▸ Problem details
For the word "command", state how many lines of the records include it, with no other text.

[Data items]
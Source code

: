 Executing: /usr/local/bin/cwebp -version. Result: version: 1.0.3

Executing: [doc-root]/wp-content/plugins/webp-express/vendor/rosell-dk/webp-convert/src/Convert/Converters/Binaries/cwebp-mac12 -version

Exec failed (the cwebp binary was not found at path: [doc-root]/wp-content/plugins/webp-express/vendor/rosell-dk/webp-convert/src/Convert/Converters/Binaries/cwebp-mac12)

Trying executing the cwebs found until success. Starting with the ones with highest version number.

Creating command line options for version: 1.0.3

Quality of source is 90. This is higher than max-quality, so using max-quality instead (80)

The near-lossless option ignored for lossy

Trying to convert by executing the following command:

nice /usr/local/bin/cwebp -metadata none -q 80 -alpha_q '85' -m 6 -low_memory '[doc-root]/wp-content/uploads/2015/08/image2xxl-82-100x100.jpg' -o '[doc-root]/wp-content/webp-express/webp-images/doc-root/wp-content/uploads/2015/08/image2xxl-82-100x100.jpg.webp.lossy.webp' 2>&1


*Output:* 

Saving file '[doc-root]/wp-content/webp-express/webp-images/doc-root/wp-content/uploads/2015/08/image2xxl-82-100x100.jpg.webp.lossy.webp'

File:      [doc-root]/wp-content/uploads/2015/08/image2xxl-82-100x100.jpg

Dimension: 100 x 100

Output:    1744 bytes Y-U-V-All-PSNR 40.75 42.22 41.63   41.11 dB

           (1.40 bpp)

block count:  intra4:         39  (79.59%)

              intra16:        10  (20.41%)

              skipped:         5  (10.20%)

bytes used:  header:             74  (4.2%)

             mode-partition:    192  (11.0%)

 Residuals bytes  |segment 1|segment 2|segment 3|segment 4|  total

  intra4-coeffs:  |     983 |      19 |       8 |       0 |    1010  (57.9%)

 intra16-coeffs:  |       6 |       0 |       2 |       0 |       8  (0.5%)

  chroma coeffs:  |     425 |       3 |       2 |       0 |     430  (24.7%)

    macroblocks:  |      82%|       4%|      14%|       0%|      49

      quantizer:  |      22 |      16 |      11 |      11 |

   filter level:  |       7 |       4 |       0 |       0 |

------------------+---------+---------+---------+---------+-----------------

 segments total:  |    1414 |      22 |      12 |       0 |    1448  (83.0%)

▸ Exercise output
2